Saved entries
__________________________________________________
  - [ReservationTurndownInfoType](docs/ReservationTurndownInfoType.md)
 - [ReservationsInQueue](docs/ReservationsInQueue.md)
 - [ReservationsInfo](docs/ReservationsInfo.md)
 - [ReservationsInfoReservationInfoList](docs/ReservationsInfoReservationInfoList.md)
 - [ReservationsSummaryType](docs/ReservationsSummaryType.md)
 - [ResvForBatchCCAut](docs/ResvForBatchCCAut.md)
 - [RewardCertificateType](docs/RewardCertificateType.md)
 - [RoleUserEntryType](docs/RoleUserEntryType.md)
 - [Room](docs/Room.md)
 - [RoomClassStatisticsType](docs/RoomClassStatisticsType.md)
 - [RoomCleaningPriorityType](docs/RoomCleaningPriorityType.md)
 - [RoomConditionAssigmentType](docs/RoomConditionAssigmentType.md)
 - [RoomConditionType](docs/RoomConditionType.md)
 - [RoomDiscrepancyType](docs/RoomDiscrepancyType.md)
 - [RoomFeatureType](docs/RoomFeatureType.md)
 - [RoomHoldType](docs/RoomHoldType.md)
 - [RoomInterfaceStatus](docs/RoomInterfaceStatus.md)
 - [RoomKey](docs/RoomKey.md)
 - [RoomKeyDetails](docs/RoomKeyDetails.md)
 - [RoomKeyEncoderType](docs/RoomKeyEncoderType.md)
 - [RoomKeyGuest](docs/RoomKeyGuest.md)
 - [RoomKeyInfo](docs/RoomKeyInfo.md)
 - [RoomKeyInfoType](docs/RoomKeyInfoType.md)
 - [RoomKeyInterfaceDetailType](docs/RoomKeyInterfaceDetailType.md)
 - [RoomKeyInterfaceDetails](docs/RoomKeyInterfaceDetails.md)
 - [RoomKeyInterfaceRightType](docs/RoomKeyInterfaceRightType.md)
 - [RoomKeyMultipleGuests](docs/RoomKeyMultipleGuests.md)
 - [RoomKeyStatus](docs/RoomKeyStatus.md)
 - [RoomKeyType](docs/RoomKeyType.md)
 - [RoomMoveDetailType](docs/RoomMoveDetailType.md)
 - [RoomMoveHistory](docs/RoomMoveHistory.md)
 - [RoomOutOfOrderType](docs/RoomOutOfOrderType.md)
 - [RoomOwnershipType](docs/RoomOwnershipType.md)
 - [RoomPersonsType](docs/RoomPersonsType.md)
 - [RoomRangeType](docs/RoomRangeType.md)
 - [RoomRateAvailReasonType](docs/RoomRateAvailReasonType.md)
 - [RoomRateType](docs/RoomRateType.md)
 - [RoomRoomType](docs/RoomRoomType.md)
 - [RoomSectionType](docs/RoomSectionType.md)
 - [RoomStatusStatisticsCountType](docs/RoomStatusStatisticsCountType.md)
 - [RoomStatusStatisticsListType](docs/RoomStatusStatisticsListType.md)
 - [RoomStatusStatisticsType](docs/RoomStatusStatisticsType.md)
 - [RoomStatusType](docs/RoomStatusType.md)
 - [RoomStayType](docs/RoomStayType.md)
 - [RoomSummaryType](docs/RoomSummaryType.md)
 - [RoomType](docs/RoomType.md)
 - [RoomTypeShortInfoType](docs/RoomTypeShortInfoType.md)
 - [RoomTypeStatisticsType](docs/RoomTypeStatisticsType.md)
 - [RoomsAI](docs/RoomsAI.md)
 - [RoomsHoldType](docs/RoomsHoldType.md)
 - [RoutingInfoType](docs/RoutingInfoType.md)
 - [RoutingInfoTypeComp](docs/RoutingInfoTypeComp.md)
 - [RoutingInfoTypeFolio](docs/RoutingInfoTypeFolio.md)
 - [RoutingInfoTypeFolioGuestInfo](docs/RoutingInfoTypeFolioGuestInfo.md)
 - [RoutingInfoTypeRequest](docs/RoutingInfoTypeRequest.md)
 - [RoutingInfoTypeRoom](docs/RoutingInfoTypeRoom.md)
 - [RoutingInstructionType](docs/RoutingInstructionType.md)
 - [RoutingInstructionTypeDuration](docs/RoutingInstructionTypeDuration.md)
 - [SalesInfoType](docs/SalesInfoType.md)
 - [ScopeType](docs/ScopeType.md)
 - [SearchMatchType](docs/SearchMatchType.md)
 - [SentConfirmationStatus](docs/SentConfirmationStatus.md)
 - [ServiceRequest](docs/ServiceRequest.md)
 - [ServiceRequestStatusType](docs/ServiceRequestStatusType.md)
__________________________________________________
Instructions for the task |
Among the records above, only the lines between the line holding "- [RoomRangeType](docs/RoomRangeType.md)" and the line holding "- [ScopeType](docs/ScopeType.md)", inclusive, are to be output, exactly as written.

Task output |
 - [RoomRangeType](docs/RoomRangeType.md)
 - [RoomRateAvailReasonType](docs/RoomRateAvailReasonType.md)
 - [RoomRateType](docs/RoomRateType.md)
 - [RoomRoomType](docs/RoomRoomType.md)
 - [RoomSectionType](docs/RoomSectionType.md)
 - [RoomStatusStatisticsCountType](docs/RoomStatusStatisticsCountType.md)
 - [RoomStatusStatisticsListType](docs/RoomStatusStatisticsListType.md)
 - [RoomStatusStatisticsType](docs/RoomStatusStatisticsType.md)
 - [RoomStatusType](docs/RoomStatusType.md)
 - [RoomStayType](docs/RoomStayType.md)
 - [RoomSummaryType](docs/RoomSummaryType.md)
 - [RoomType](docs/RoomType.md)
 - [RoomTypeShortInfoType](docs/RoomTypeShortInfoType.md)
 - [RoomTypeStatisticsType](docs/RoomTypeStatisticsType.md)
 - [RoomsAI](docs/RoomsAI.md)
 - [RoomsHoldType](docs/RoomsHoldType.md)
 - [RoutingInfoType](docs/RoutingInfoType.md)
 - [RoutingInfoTypeComp](docs/RoutingInfoTypeComp.md)
 - [RoutingInfoTypeFolio](docs/RoutingInfoTypeFolio.md)
 - [RoutingInfoTypeFolioGuestInfo](docs/RoutingInfoTypeFolioGuestInfo.md)
 - [RoutingInfoTypeRequest](docs/RoutingInfoTypeRequest.md)
 - [RoutingInfoTypeRoom](docs/RoutingInfoTypeRoom.md)
 - [RoutingInstructionType](docs/RoutingInstructionType.md)
 - [RoutingInstructionTypeDuration](docs/RoutingInstructionTypeDuration.md)
 - [SalesInfoType](docs/SalesInfoType.md)
 - [ScopeType](docs/ScopeType.md)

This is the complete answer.